KUNSHAN, China – Engenheiro mecânico de 40 anos, graduado pela Universidade de Zhejiang (província do sudeste) e doutor pela Universidade A&M, no Texas, Zhongyu, que mora há 16 anos nos Estados Unidos, vem a seu país uma vez a cada dois meses. Gerente-geral para a China da fábrica americana de filtros industriais Transor, ele vem visitar seus clientes na costa leste do país.
No ano passado, eles representaram 20% do faturamento de US$ 10 milhões da unidade americana da Transor (que também tem unidades na Suécia e na Alemanha), segundo Zhongyu líder mundial de filtros de reciclagem de óleos usados por máquinas que cortam com carbeto, o minério mais duro depois do diamante. Como o carbeto é muito caro, os filtros são importantes para reaproveitar resíduos do minério que escorrem no óleo das máquinas. Este ano, os clientes chineses da Transor já compraram US$ 2 milhões, e devem aumentar, como fazem ano a ano, a sua fatia no faturamento da unidade americana, chegando a no mínimo 30%, estima Zhongyu.
Os chineses inundam o mundo com seus produtos industriais baratos, mas algumas fábricas de máquinas e equipamentos – os chamados bens de capital – como a Transor invertem a mão: exportam para a China. Desta vez, no entanto, Zhongyu, ou Jonathan (todo chinês adota um nome em inglês quando se relaciona com o Ocidente) não veio para vender. Sua missão é abrir um escritório de representação da Transor no pólo industrial de Kunshan, que deverá evoluir para uma fábrica de filtros.

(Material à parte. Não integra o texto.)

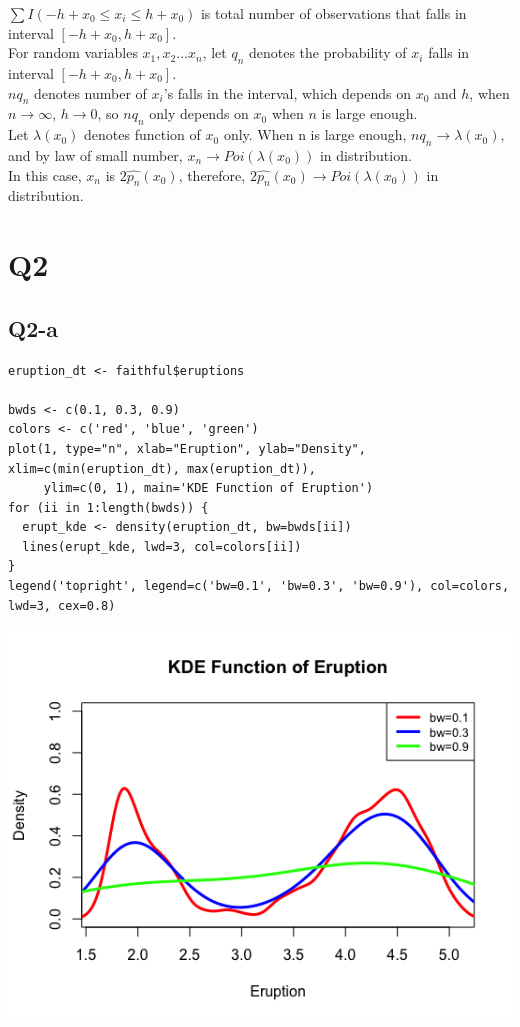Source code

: \documentclass[12pt,letterpaper]{article}
\let\hat\widehat
\begin{document}
\noindent $\sum I(-h + x_0 \leq x_i \leq h + x_0)$ is total number of observations that falls in interval $[-h + x_0 , h + x_0]$. \\

\noindent For random variables $x_1, x_2 ... x_n$, let $q_n$ denotes the probability of $x_i$ falls in interval $[-h + x_0 , h + x_0]$. \\

\noindent $nq_n$ denotes number of $x_i$'s falls in the interval, which depends on $x_0$ and $h$, when $n \rightarrow \infty$, $h \rightarrow 0$, so $nq_n$ only depends on $x_0$ when $n$ is large enough. \\

\noindent Let $\lambda(x_0)$ denotes function of $x_0$ only. When n is large enough, $nq_n \rightarrow \lambda(x_0)$, and by law of small number, $x_n \rightarrow Poi(\lambda(x_0))$ in distribution. \\

\noindent In this case, $x_n$ is $2 \hat{p_n}(x_0)$, therefore, $2 \hat{p_n}(x_0) \rightarrow Poi(\lambda(x_0))$ in distribution. 

\newpage
\section*{Q2}
\subsection*{Q2-a}
\begin{verbatim}
eruption_dt <- faithful$eruptions

bwds <- c(0.1, 0.3, 0.9)
colors <- c('red', 'blue', 'green')
plot(1, type="n", xlab="Eruption", ylab="Density", xlim=c(min(eruption_dt), max(eruption_dt)),
     ylim=c(0, 1), main='KDE Function of Eruption')
for (ii in 1:length(bwds)) {
  erupt_kde <- density(eruption_dt, bw=bwds[ii])
  lines(erupt_kde, lwd=3, col=colors[ii])
}
legend('topright', legend=c('bw=0.1', 'bw=0.3', 'bw=0.9'), col=colors, lwd=3, cex=0.8)
\end{verbatim}

\includegraphics[scale=0.7]{q2-a.png}
\end{document}
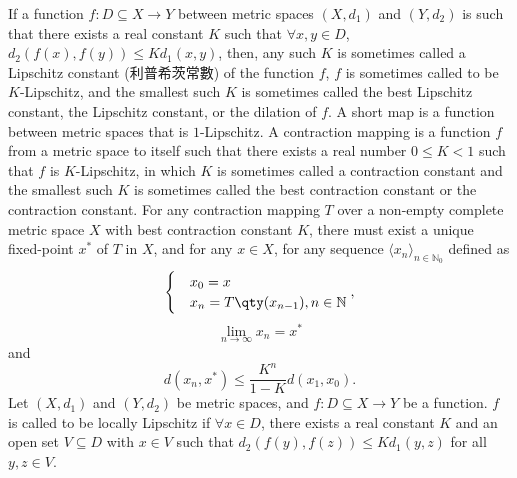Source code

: \documentclass[a4paper,12pt]{report}
\begin{document}
\begin{itemize}
\begin{itemize}
If a function $f\colon D\subseteq X\to Y$ between metric spaces $(X,d_1)$ and $(Y,d_2)$ is such that there exists a real constant $K$ such that $\forall x,y\in D$, $d_{2}(f(x),f(y))\leq Kd_{1}(x,y)$, then, any such $K$ is sometimes called a Lipschitz constant (利普希茨常數) of the function $f$, $f$ is sometimes called to be $K$-Lipschitz, and the smallest such $K$ is sometimes called the best Lipschitz constant, the Lipschitz constant, or the dilation of $f$.
A short map is a function between metric spaces that is $1$-Lipschitz.
A contraction mapping is a function $f$ from a metric space to itself such that there exists a real number $0\leq K<1$ such that $f$ is $K$-Lipschitz, in which $K$ is sometimes called a contraction constant and the smallest such $K$ is sometimes called the best contraction constant or the contraction constant.
For any contraction mapping $T$ over a non-empty complete metric space $X$ with best contraction constant $K$, there must exist a unique fixed-point $x^*$ of $T$ in $X$, and for any $x\in X$, for any sequence $\langle x_n\rangle_{n\in \mathbb {N}_0}$ defined as
\[\begin{cases}
&x_0=x\\
&x_n=T\qty(x_{n-1}),n\in\mathbb{N}
\end{cases},\]
\[\lim_{n\to \infty }x_{n}=x^{*}\]
and
\[d(x_n,x^*)\leq\frac{K^n}{1-K}d(x_1,x_0).\]
Let $(X,d_1)$ and $(Y,d_2)$ be metric spaces, and $f\colon D\subseteq X\to Y$ be a function. $f$ is called to be locally Lipschitz if $\forall x\in D$, there exists a real constant $K$ and an open set $V\subseteq D$ with $x\in V$ such that $d_{2}(f(y),f(z))\leq Kd_{1}(y,z)$ for all $y,z\in V$.


\end{itemize}
\end{itemize}
\end{document}

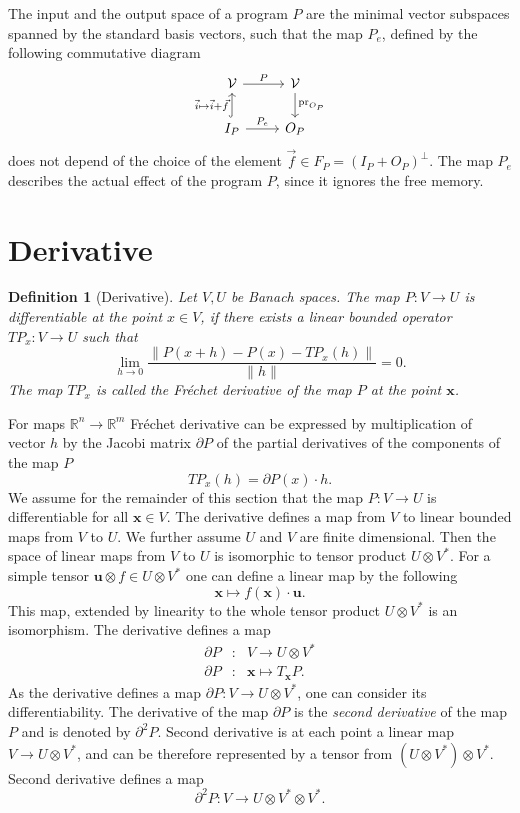 \documentclass{article}
\newcommand{\RR}{\mathbb{R}}
\newcommand{\VV}{\mathcal{V}}
\newcommand{\x}{\mathbf{x}}
\newcommand{\uu}{\mathbf{u}}
\newcommand{\D}{\partial}
\newtheorem{definicija}{Definition}[section]
\begin{document}
The input and the output space of a program $P$ are the minimal
vector subspaces spanned by the standard basis vectors, such that the map $P_e$, 
defined by the following commutative diagram 
\begin{equation} 
    \label{eq:induced_map}
\begin{tikzcd}
  \VV \arrow{r}{P} & 
  \VV \arrow{d}{\mathrm{pr}_{O_P}}\\
  I_P \arrow[hook]{u}{\vec{i}\mapsto \vec{i}+\vec{f}} 
  \arrow{r}{P_e}& O_P
\end{tikzcd}
  \end{equation}
does not depend of the choice of the element 
$\vec{f}\in F_P=(I_P+O_P)^\perp$. The map $P_e$ describes the actual effect of the
program $P$, since it ignores the free memory. 
\section{Derivative}
\begin{definicija}[Derivative]
  Let $V,U$ be Banach spaces. The map $P:V\to U$ is differentiable at the point
  $x\in V$, if there exists a linear bounded operator $TP_x:V\to U$ such that
  \begin{equation}
    \label{eq:frechet}
    \lim_{h\to 0}\frac{\|P(x+h)-P(x)-TP_x(h)\|}{\|h\|} = 0.
  \end{equation}
  The map $TP_x$ is called the \emph{Fréchet derivative} of the map $P$ at the
  point $\x$.
\end{definicija}
For maps $\RR^n\to \RR^m$ Fréchet derivative can be expressed by multiplication
of vector $h$ by the Jacobi matrix $\D P$ of the  partial derivatives of the 
components of the map $P$
\begin{equation*}
  TP_x(h) = \D P(x)\cdot h.
\end{equation*}
We assume for the remainder of this section that the map $P:V\to U$ is
differentiable for all $\x\in V$. The derivative defines a map from $V$ to
linear bounded maps from $V$ to $U$. We further assume $U$ and $V$ are finite
dimensional. Then the space of linear maps from $V$ to $U$ is isomorphic to
tensor product $U\otimes V^*$. For a simple tensor $\uu\otimes f\in U\otimes
V^*$ one can define a linear map by the following
 \begin{equation}
   \label{eq:lin_tenzor}
   \x \mapsto f(\x)\cdot \uu.
 \end{equation}
This map, extended by linearity to the whole tensor product $U\otimes V^*$ is an
isomorphism. The derivative defines a map
\begin{eqnarray}
  \label{eq:odvod_preslikava}
  \D P&:& V\to U\otimes V^*\\
  \D P&:& \x \mapsto T_\x P.
\end{eqnarray}
As the derivative defines a map $\D P:V\to U\otimes V^*$, one can consider its
differentiability. The derivative of the map $\D P$ is the \emph{second derivative}
of the map $P$ and is denoted by $\D^2P$. Second derivative is at each point a
linear map  $V\to U\otimes V^*$, and can be therefore 
represented by a tensor from $(U\otimes V^*)\otimes V^*$. Second derivative
defines a map 
$$\D^2 P:V\to U\otimes V^*\otimes V^*.$$ 
\end{document}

“Este é um passo muito grande para nossa companhia”, diz Zhongyu. “A economia dos Estados Unidos se desacelerou, e decidimos vir para cá para recuperar nossas perdas. A economia chinesa continua em boom, e queremos aumentar nosso mercado aqui.” A China, diz o executivo, já não atrai mais fábricas tanto pela mão-de-obra barata, mas sim pelo seu crescente mercado interno.
Entretanto, Zhongyu explica que o plano não é só vender para o atraente mercado chinês: a fábrica da Transor em Kunshan poderá fornecer filtros para o Japão, a Coréia do Sul e a Índia, e até mesmo para os Estados Unidos e o Brasil, diz ele. Como tem um executivo chinês, a Transor acredita que não precisará de parceria com uma estatal chinesa – como têm feito milhares de empresas estrangeiras que se instalaram aqui, inclusive dezenas de brasileiras, como a Embraco e a Embraer.
A missão de Zhongyu é o flagrante de uma transformação no capitalismo (ou “socialismo com características chinesas”) desse país. Para deixar de ser uma base de exportação de produtos industriais de baixo valor agregado e uma montadora de peças com desenho, tecnologia e patente estrangeiras, a China precisa começar a fabricar os seus próprios bens de capital. Claro que esse é apenas um estágio. Afinal, os filtros da Transor continuarão a ter patente americana. Mas é mais um passo rumo à construção de marcas chinesas de qualidade. Depois de alcançar isso, a China se tornará a maior potencial industrial do mundo.